◎「つと(土産)」
「つていひおひ(伝言ひ負ひ)」。「つちおひ」のような音を経つつ「つと」になった。伝えることを言うことを負っているもの、ということですが、ある思いであれ、ある情況であれ、ある物を伝えることによりそれらが伝わることが期待されているもの。旅先で得たものを家へ持って帰り家人に示せば「みやげ・みあげ(土産)」になる(それにより旅がつたわる)。思いが伝わることが期待されていれば「贈り物」にもなり得る。その物が負いそれに期待されている「伝えごとを言う」という任務が、将来の自分に伝えごと(事)をする、という意味になった場合、「つと」は旅に、旅先の事を考えその用意のためにもっていくもの(とくに食物)も意味し得る。古くは「贄(シ)」を「つと」とも読んでいる。
「沖行くや赤ら小船に𮖐(つと)やらばけだし人見てひらき見むかも」(万3868:𮖐(カ)は包(つつ)むことを意味しますが、これは土産物や贈り物は古代から、剥き出しで渡したりせず、なにかで包んで運び、渡しもしたということでしょう。「包 …ツツモノ」(『類聚名義抄』:これは、ツツミモノ、であり、「つと(土産)」でしょう)。そうしたことから、さらには、「つと(土産)」という語は用いられなくなりますが、別に「わらづと(藁苞)」といった語は残り、一般にこの「つと(土産)」と「つと(苞)」(これは包むもの)は同語と考えられている(つまり、同語と考えられているが、別語だということ)。この歌3868にかんして言えば、これは船出して帰らぬ人となった人たちを思った歌であり、赤ら小船にたくすことでその人たちに届けば、と思っているのは、包まれた「つていひおひ(伝言ひ負ひ)」であり、藁苞(わらづと)のようなものではないでしょう)。
「贄 …ニヘ ツト」(『類聚名義抄』:「贄(シ)」は、人に、特に敬うべき人などに、会う際持参しさしあげる礼物などを意味する。
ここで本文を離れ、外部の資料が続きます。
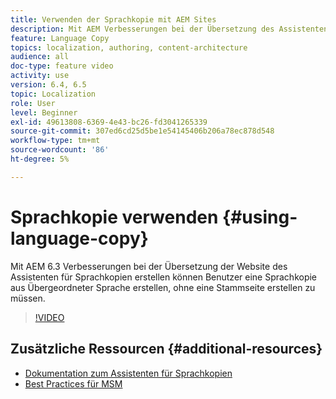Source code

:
 ```yaml
---
title: Verwenden der Sprachkopie mit AEM Sites
description: Mit AEM Verbesserungen bei der Übersetzung des Assistenten für Sprachkopie erstellen können Benutzer eine Sprachkopie aus Übergeordneter Sprache erstellen, ohne eine Stammseite erstellen zu müssen.
feature: Language Copy
topics: localization, authoring, content-architecture
audience: all
doc-type: feature video
activity: use
version: 6.4, 6.5
topic: Localization
role: User
level: Beginner
exl-id: 49613808-6369-4e43-bc26-fd3041265339
source-git-commit: 307ed6cd25d5be1e54145406b206a78ec878d548
workflow-type: tm+mt
source-wordcount: '86'
ht-degree: 5%

---
```


# Sprachkopie verwenden {#using-language-copy}

Mit AEM 6.3 Verbesserungen bei der Übersetzung der Website des Assistenten für Sprachkopien erstellen können Benutzer eine Sprachkopie aus Übergeordneter Sprache erstellen, ohne eine Stammseite erstellen zu müssen.

>[!VIDEO](https://video.tv.adobe.com/v/17116/?quality=9&learn=on)

## Zusätzliche Ressourcen {#additional-resources}

* [Dokumentation zum Assistenten für Sprachkopien](https://helpx.adobe.com/experience-manager/6-5/sites/administering/using/tc-wizard.html)
* [Best Practices für MSM](https://helpx.adobe.com/experience-manager/6-5/sites/administering/using/msm-best-practices.html)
それを、にへ、とも、つと、とも読んでいる)。
「消(け)残りの雪にあへ照るあしひきの山橘をつと(都刀)に摘み来(こ)な」(万4471)。
「堀江より朝潮満ちに寄る屑(こつみ)貝にありせばつとにせましを」(万4396)。
「旅裹(たびづと)といふは旅にもつ食物なり。往生のつととは往生の資糧なり」(『標注一言芳談抄』)。
「ねても覚ても、たちゐ、おきふしにも、なむあみだ仏なむあみだ仏と申て候は決定往生のつととおぼえて候なり」(『一言芳談』:念仏を人生という長い旅の「つと(土産)」になにものかに持参すると往生させていただけるような表現)。
◎「つと (苞)」
「つつハウ(筒包)」。「ハウ」の音(オン)は慣用的に「ホー」になり、そのH音は退行化しつつ「つつオー」のような音(オン)が「つと」になった。「つつハウ(筒包)→つと」は、筒状に包(つつ)むもの、の意。それが起源でもあり、藁(わら)でなにかを包む状態にすることがほとんどすべてでしょう。「(納豆の)わらづと(藁苞)」。「苞(ハウ)」の字は『廣韻』に「叢生也,豐也,茂也」とされる字(元来はある種の植物を意味する字ですが、借用で、包(つつ)む、を意味する)。
日本髪で項(うなじ)へ張り出した部分を「つと(髱)」と言うのは「つと(苞)」に形が似ているから。
「公文とのへ まめのつとの候、御ふきやうへ御ちやのこのためにまいらせ候…」(『僧快俊書状』「東寺百合文書 は」「大日本古文書一・一六五」)。